The Players haven’t flourished since their farewell performance of Thomas Kyd’s The Spanish Tragedy 20 years earlier. Phil McCann and Tony Brown have abandoned the theater altogether, McCann for a cushy bank job, Brown for the genteel poverty of a schoolteacher. Jerry Talbot and Bradley Quirk make do with bit parts in soap operas and commercials. Lucy Cavendish runs a boardinghouse. Ruth Audley went back home to nurse her ailing mum; her younger sister, Sarah, has won only modest success playing the Kindly Witch in Friday Corner, a children’s television show. Only Mark Cotton has hit the jackpot. His TV show about DCI Prince has viewers across the country, and his fans, cunningly called the Cotton Buds, storming every public appearance he makes. Which is why Mid-Lancashire's Chief Superintendent Holmes is beside himself when the Players decide to restage Kyd’s revenge play in the old Sunshine Bingo hall, which former Whitebridge Players manager Geoff Turnbull has refurbished for the purpose. Of course, highflying Cotton manages to infuriate every one of his former colleagues, grabbing directing duties from Geoff, replacing Jerry in the lead role, seducing the ladies, and badgering and demeaning everyone else.

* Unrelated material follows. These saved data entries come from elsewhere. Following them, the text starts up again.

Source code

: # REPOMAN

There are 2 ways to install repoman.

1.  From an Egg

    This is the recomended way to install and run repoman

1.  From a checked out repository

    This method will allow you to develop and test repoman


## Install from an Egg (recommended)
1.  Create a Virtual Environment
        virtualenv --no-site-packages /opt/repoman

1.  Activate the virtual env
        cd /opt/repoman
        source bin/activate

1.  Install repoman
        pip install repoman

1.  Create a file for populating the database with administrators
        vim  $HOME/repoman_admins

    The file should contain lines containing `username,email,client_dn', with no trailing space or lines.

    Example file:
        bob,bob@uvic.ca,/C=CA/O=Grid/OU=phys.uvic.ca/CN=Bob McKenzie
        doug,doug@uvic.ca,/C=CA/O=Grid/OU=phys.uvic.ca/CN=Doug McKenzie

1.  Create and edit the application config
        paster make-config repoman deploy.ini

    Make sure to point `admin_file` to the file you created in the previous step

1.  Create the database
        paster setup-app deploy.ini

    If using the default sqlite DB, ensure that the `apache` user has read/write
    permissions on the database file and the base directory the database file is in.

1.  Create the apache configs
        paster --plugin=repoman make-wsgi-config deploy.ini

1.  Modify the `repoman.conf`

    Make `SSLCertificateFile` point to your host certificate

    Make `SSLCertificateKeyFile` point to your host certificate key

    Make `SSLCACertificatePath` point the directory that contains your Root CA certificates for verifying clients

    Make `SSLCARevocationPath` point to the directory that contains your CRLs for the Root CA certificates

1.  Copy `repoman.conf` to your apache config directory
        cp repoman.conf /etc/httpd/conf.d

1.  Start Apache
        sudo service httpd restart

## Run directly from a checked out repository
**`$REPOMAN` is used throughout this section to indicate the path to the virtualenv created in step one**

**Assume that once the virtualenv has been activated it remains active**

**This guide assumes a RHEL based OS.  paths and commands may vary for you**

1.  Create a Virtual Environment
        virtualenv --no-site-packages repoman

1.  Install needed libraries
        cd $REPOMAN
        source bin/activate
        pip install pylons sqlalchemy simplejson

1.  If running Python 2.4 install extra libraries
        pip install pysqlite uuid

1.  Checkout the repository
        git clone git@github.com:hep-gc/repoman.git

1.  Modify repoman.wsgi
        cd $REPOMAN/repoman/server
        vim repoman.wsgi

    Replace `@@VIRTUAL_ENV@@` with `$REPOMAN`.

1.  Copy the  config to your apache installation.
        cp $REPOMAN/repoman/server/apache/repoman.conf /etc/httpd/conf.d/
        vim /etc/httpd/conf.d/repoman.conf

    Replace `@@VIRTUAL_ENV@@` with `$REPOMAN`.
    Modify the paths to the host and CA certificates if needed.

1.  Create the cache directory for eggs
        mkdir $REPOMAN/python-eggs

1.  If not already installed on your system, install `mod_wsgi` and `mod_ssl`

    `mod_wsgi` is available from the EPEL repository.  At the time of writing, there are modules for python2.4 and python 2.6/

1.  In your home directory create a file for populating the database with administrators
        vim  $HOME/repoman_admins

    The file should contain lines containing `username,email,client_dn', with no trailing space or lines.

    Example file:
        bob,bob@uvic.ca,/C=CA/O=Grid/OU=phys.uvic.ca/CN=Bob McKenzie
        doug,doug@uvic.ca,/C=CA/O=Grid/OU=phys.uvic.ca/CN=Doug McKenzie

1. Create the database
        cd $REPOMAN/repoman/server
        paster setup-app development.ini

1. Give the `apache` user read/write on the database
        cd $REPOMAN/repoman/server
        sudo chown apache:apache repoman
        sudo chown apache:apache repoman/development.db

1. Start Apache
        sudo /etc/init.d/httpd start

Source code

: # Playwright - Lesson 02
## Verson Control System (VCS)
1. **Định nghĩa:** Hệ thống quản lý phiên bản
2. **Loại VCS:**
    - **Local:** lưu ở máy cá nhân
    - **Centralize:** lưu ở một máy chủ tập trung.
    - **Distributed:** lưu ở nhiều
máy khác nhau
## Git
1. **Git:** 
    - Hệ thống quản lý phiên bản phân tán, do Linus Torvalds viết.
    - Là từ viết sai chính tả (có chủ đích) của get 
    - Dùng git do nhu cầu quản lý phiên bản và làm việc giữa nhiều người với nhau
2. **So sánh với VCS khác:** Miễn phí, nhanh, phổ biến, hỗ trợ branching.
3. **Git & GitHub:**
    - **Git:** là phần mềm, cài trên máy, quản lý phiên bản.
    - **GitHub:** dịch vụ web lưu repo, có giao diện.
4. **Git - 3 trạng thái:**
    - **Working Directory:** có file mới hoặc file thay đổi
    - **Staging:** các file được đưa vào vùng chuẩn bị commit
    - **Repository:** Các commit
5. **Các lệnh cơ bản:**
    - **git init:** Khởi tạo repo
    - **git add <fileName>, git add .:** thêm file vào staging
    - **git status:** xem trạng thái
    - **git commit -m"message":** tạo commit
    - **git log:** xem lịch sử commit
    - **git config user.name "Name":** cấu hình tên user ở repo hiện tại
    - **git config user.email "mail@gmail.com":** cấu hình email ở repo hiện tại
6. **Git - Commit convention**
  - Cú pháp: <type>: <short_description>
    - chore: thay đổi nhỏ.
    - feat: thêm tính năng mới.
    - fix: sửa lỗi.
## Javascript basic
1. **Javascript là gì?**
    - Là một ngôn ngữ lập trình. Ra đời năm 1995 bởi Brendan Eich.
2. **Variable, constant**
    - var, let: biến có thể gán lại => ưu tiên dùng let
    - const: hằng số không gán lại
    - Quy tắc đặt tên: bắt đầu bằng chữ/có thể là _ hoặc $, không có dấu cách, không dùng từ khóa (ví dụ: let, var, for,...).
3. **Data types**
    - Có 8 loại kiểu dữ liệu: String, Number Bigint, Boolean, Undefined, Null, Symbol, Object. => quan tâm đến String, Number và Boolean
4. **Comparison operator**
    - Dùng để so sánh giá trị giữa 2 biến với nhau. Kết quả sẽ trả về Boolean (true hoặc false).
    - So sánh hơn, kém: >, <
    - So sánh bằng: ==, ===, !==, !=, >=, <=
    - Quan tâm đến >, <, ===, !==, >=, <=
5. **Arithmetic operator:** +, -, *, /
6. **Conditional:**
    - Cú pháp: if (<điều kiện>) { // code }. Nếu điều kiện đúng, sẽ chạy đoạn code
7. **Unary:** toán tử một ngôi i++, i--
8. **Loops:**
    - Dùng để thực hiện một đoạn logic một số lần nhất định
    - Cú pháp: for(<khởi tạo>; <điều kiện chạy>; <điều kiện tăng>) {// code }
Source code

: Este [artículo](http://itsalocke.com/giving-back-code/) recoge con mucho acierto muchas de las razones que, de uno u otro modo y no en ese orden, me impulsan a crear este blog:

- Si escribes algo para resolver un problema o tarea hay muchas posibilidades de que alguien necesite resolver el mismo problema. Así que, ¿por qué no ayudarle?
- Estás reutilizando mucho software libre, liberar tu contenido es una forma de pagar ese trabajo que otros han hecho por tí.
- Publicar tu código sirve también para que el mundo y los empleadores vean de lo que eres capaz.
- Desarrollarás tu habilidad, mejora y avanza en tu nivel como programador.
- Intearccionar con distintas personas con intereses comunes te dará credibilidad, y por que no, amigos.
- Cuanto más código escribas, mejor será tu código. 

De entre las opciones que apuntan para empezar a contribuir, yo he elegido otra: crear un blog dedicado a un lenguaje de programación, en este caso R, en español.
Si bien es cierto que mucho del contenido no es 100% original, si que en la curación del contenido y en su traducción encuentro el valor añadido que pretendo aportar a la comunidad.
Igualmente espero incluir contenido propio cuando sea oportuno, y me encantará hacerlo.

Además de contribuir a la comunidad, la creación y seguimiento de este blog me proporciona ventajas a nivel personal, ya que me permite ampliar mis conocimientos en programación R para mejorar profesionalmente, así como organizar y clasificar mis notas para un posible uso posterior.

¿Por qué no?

So when his staged hanging turns real, it isn’t the Buds who are in the limelight, it’s the Players. And DCI Monika Paniatowski, in the third trimester of an unplanned pregnancy, needs to find the killer quickly before her new boss bows to public pressure and throws her under the bus, baby and all.
Spencer’s lively take on the old victim-everyone-hated chestnut isn’t Monika’s best outing but still has enough thrills to please fans of the franchise.